Re: Putting the "World" back in WWW...

HALLAM-BAKER Phillip ([email protected])
Tue, 4 Oct 1994 10:55:59 +0100


In article <[email protected]> you write:

|> From: [email protected] (HALLAM-BAKER Phillip)
|> Date: Mon, 03 Oct 94 20:36:56 +0100
|>
|> It is simply another content encoding to deal with.
|>
|> A charset module can easilly be written to convert fairly arbitrary
|> encodings
|> into UNICODE tokens. This can also do UTS, ASCII, ISO-8893, JIS, and whacky
|> Russian etc. encodings.
|>
|>I'm not sure I follow... excuse me if I missed the point ... but it sounds like
|>you are suggesting we put "ANY ENCODING" in the document and have each viewer
|>convert into UNICODE...

Yes, internally as part of the parser. There has to be some sort of uniform
encoding and chosing UNICODE makes sense.

|>If so, this will cause MAJOR interoperability problems across the network.
|>Expecting every client to be convert to from every possible encoding will never
|>work - consider Latin-1 has : PC 437, PC 850, EBCDIC, ISO8859, UTF, UCS,
|>other PC national code pages...

I was not planning to support EBCDIC. But The ISO encodings, ISO8859 and the
UNICODE ones are ok. The ISO8859 encodings are in any case part of the MIME
spec.

There are no interoperability problems, if a client cannot accept an encoding
it should not send an accept line for it. There are however a number of
optimisations possible such as requiring UNICODE browsers to support certain
stream encodings as well. But this is simply a matter of specification.

|>Rather, the document should be supplied in a canonical encoding, i.e. UCS,
|>that each client should just provide 1 conversion at the max.

Completely impossible, we already have an installed base of ISO8859-1.

|> On the other side I am looking into a scheme of `multifonts' which allows
|> several X11 fonts to be compounded into a single UNICODE mapping.
|>
|>If this is so, then storing them with UNICODE makes more sense since such
|>fonts will exist... and there is no conversion at view time.

This is not currently possible without operator intervention, the X11 font
scheme requires the fonts to be loaded onto the server. We cannot guarantee
that a font will be avaliable. Sysops most often have a three week or so
delay between being asked to do something and it happening. The low sysop
intervention required is a major reason for web growth.

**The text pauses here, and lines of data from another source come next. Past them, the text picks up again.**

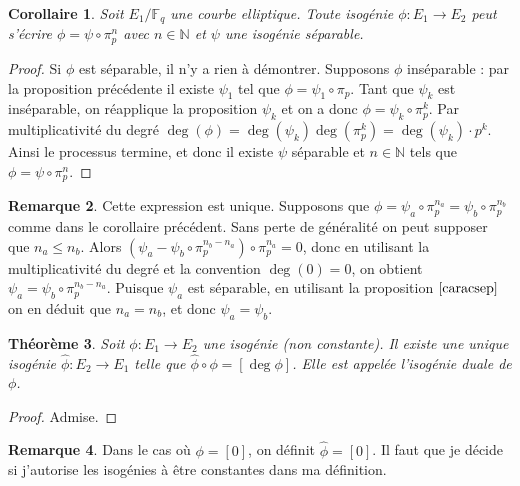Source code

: \documentclass{article}
\theoremstyle{plain}%
\newtheorem{thm}{Théorème}[section]
\newtheorem{cor}[thm]{Corollaire}
\theoremstyle{definition}%
\newtheorem{rem}[thm]{Remarque}
\newcommand{\F}{\mathbb{F}}
\newcommand{\N}{\mathbb{N}}
\newcommand{\h}{\widehat}
\begin{document}
\begin{cor}
  Soit $E_1/\F_q$ une courbe elliptique. Toute isogénie $\phi : E_1 \to E_2 $ peut s'écrire $\phi = \psi \circ \pi_p^n$ avec $n\in \N$ et $\psi$ une isogénie séparable.
\end{cor}

\begin{proof}
  Si $\phi$ est séparable, il n'y a rien à démontrer. Supposons $\phi$ inséparable : par la proposition précédente il existe $\psi_1$ tel que $\phi = \psi_1 \circ \pi_p$. Tant que $\psi_k$ est inséparable, on réapplique la proposition $\psi_k$ et on a donc $\phi = \psi_k \circ \pi_p^k$. 
  Par multiplicativité du degré $\deg(\phi) = \deg(\psi_k)\deg(\pi_p^k) = \deg(\psi_k)\cdot p^k$.
  Ainsi le processus termine, et donc il existe $\psi$ séparable et $n\in \N$ tels que $\phi = \psi \circ \pi_p^n$.
\end{proof}

\begin{rem}
  Cette expression est unique. Supposons que $\phi = \psi_a \circ \pi_p^{n_a} = \psi_b \circ \pi_p^{n_b}$ comme dans le corollaire précédent. Sans perte de généralité on peut supposer que $n_a \le n_b$. Alors $(\psi_a - \psi_b \circ \pi_p^{n_b - n_a}) \circ \pi_p^{n_a} = 0$, donc en utilisant la multiplicativité du degré et la convention $\deg(0) = 0$, on obtient $\psi_a = \psi_b \circ \pi_p^{n_b - n_a}$. Puisque $\psi_a$ est séparable, en utilisant la proposition $\ref{caracsep}$ on en déduit que $n_a = n_b$, et donc $\psi_a = \psi_b$.
\end{rem}

\begin{thm}
  \label{existence_duale}
  Soit $\phi : E_1\to E_2$ une isogénie (non constante). Il existe une unique isogénie $\h\phi : E_2\to E_1$ telle que $\h\phi \circ \phi = [\deg\phi]$. Elle est appelée l'isogénie duale de $\phi$.
\end{thm}

\begin{proof}
  Admise. 
\end{proof}

\begin{rem}
  Dans le cas où $\phi = [0]$, on définit $\h\phi = [0]$. {\color{red} Il faut que je décide si j'autorise les isogénies à être constantes dans ma définition}.
\end{rem}
\end{document}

If anyone has a UNICODE font for X11 we would like it. However we have to
allow people to use the fonts they chose.

|> Because the
|> display module is directly engaged we can translate into the target font
|> character by character. This scheme means that the UNICODE stuff does not
|> cause
|> increased internal storage requirements.
|>
|>But this causes a nightmare for system administrators that need to provide
|>conversions from any other encoding to UNICODE... and puts the burden of
|>conversion on the clients each time the document is accessed rather then on the
|>supplier one time.

It has no implications for the system manager, it is an internal conversion
transparent to everyone. X11 and postscript fonts have encoding vector
descriptors. In the case of X11 a set of heuristics is required to obtain
it from the font name. In any case it is a user setup feature. Providing
defaults for the standard X11 fonts is sufficient for now. If people want
to use non standard font encodings then they will have to do work, but
that is inevitable. The hieroglyph poeple would prefer that to not being able
to use a font at all.

|>I fully realize we can't convert over to a single canonical form overnight.
|>But we should provide the convention that re-enforce simple administration
|>and enhance interoperability for all systems.

We will never have a canonical form, the idea is completely antithical to the
web. The whole principle is that the clients and servers should adapt to
support established standards and be adaptable to support arbitrary standards.

--
Phillip M. Hallam-Baker

Not Speaking for anyone else.